● **WHAT YOU ARE ASKED TO DO**
Using the data beneath this instruction, retype only the lines from the one that contains "[About the Project](#about-the-project)" down to the one that contains "## About the Project", both included, exactly as they appear.

Stored data entries:
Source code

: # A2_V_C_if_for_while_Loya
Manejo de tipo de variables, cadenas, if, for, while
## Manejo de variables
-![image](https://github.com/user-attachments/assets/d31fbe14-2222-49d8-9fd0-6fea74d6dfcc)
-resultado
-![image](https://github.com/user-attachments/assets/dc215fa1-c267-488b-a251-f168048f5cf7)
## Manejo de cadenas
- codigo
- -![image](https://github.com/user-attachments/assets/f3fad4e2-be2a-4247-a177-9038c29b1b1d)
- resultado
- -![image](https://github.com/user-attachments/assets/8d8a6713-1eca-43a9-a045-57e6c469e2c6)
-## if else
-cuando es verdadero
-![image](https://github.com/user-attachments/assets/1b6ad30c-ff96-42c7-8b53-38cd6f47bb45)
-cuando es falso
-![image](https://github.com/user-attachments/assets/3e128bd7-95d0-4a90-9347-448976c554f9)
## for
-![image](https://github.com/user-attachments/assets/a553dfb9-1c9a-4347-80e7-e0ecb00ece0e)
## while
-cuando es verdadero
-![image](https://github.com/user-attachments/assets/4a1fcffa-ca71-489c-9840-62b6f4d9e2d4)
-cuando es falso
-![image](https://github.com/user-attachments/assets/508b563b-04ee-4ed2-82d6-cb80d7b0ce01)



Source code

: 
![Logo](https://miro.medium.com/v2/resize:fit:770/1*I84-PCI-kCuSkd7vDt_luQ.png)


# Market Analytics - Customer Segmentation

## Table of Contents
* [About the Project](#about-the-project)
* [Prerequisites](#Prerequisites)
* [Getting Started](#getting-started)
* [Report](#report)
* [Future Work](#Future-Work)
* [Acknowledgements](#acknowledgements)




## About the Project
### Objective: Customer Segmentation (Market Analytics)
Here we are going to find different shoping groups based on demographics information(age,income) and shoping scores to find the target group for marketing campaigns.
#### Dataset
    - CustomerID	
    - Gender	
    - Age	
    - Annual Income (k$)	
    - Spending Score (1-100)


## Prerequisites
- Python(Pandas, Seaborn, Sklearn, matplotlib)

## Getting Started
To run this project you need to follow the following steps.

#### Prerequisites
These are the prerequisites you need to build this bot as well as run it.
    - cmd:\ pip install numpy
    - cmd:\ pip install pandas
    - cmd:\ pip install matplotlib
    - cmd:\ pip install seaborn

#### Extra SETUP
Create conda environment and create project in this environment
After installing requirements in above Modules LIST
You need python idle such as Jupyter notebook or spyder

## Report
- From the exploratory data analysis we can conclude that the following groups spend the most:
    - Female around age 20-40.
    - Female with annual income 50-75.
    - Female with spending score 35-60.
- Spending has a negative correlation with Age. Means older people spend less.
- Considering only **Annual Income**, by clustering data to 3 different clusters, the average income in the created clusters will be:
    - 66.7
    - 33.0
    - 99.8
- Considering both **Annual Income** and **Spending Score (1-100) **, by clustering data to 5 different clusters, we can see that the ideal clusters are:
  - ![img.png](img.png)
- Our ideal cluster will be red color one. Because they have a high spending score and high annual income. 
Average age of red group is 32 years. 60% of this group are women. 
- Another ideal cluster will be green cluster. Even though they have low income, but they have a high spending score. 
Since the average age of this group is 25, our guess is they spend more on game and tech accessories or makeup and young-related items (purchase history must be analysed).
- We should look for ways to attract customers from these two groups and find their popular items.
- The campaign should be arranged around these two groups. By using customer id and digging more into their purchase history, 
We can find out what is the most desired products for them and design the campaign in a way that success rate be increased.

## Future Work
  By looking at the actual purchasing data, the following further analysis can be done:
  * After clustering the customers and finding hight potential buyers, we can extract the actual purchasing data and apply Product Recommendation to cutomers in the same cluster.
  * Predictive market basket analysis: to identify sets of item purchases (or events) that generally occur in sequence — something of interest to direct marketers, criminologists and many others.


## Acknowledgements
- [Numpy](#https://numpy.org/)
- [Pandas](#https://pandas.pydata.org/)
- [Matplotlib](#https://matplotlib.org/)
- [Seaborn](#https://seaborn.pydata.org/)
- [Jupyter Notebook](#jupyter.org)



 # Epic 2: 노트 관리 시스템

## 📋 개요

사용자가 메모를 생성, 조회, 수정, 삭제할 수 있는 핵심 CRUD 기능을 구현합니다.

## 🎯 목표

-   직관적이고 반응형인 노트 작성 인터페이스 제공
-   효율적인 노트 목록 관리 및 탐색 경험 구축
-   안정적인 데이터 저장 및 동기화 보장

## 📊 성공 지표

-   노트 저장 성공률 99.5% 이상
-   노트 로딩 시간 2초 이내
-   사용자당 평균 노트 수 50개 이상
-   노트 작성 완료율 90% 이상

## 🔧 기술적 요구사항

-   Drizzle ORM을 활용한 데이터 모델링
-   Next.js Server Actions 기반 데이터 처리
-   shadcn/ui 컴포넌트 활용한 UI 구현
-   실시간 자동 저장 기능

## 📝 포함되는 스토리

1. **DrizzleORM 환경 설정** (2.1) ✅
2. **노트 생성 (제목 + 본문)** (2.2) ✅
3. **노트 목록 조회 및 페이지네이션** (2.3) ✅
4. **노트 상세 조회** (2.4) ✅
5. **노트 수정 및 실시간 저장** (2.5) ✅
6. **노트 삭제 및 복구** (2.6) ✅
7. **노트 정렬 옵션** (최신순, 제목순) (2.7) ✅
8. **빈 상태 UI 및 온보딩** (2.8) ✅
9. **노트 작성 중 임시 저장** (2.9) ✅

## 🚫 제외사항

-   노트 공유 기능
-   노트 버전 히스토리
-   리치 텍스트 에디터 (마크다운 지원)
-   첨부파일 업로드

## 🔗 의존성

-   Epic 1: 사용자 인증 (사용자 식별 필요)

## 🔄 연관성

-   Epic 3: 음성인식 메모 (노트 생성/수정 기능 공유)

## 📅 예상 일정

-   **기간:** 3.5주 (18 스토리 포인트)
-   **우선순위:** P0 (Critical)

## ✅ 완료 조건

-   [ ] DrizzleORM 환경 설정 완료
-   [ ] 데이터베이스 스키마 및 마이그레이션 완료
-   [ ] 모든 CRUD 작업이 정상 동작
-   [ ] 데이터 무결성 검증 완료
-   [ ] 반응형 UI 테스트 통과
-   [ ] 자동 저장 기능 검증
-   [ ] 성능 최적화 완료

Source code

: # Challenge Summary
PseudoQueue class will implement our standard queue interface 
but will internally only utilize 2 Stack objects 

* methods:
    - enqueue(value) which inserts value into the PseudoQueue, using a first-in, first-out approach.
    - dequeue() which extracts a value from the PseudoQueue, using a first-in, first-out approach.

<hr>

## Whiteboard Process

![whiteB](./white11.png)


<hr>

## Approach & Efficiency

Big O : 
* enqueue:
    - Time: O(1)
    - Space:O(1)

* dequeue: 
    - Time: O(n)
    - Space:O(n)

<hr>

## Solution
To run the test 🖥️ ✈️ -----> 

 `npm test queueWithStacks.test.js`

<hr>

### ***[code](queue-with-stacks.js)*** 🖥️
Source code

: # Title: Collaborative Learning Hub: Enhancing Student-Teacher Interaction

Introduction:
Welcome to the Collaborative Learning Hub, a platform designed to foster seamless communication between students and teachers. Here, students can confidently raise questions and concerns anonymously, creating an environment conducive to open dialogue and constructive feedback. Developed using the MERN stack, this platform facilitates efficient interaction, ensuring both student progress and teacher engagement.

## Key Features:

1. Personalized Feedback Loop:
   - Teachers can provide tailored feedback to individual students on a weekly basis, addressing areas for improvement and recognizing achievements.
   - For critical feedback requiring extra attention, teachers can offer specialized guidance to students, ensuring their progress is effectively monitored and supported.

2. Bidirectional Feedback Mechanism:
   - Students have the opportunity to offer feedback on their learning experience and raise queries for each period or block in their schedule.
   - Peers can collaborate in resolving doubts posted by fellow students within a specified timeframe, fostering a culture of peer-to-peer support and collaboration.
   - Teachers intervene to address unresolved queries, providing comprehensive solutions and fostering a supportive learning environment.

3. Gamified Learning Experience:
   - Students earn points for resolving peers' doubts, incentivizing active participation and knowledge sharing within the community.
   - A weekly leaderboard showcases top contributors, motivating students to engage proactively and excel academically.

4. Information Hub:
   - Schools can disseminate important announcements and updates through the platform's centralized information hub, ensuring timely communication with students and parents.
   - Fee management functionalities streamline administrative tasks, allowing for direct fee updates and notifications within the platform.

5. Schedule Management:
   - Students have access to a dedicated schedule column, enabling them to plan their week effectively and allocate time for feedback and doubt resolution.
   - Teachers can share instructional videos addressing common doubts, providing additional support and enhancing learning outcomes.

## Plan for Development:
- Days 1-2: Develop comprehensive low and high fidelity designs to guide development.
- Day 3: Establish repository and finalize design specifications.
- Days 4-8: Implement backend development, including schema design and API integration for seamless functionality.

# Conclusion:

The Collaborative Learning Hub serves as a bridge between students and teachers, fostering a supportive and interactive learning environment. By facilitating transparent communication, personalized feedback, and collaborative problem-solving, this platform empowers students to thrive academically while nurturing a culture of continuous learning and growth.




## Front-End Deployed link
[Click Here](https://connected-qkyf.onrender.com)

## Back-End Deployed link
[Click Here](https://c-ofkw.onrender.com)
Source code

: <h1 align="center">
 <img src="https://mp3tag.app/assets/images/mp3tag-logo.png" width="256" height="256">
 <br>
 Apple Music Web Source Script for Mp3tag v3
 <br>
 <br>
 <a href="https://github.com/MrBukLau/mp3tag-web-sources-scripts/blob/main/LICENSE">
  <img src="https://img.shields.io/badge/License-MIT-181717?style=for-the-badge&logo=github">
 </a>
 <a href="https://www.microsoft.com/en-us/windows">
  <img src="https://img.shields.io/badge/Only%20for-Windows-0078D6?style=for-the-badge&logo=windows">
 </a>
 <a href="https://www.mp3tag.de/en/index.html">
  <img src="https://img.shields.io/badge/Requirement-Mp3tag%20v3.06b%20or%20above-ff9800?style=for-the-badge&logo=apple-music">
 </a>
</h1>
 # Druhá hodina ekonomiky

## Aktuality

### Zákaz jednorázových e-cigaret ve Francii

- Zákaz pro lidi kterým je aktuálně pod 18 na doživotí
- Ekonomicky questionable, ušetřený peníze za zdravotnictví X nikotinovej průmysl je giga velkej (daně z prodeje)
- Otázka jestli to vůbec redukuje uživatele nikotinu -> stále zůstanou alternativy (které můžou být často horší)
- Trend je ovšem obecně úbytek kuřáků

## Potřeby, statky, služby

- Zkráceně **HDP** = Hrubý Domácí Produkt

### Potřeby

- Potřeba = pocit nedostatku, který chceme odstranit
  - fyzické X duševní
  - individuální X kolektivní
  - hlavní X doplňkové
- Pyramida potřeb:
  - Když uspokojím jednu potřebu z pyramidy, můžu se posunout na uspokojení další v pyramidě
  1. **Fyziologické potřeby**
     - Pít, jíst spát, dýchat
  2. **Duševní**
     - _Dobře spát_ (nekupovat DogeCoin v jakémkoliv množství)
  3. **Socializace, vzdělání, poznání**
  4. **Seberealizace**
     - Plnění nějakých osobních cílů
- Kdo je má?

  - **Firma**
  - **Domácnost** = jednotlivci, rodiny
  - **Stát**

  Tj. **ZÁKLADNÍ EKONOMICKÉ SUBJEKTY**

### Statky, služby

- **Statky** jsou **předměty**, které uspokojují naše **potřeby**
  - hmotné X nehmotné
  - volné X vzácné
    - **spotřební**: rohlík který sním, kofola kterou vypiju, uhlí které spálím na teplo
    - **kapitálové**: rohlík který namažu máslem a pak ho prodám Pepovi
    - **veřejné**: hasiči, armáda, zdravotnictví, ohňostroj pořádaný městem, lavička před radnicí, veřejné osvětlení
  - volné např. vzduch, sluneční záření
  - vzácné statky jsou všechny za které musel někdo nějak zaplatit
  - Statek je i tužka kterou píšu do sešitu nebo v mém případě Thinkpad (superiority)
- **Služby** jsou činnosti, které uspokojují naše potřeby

● **TASK ANSWER**
* [About the Project](#about-the-project)
* [Prerequisites](#Prerequisites)
* [Getting Started](#getting-started)
* [Report](#report)
* [Future Work](#Future-Work)
* [Acknowledgements](#acknowledgements)




## About the Project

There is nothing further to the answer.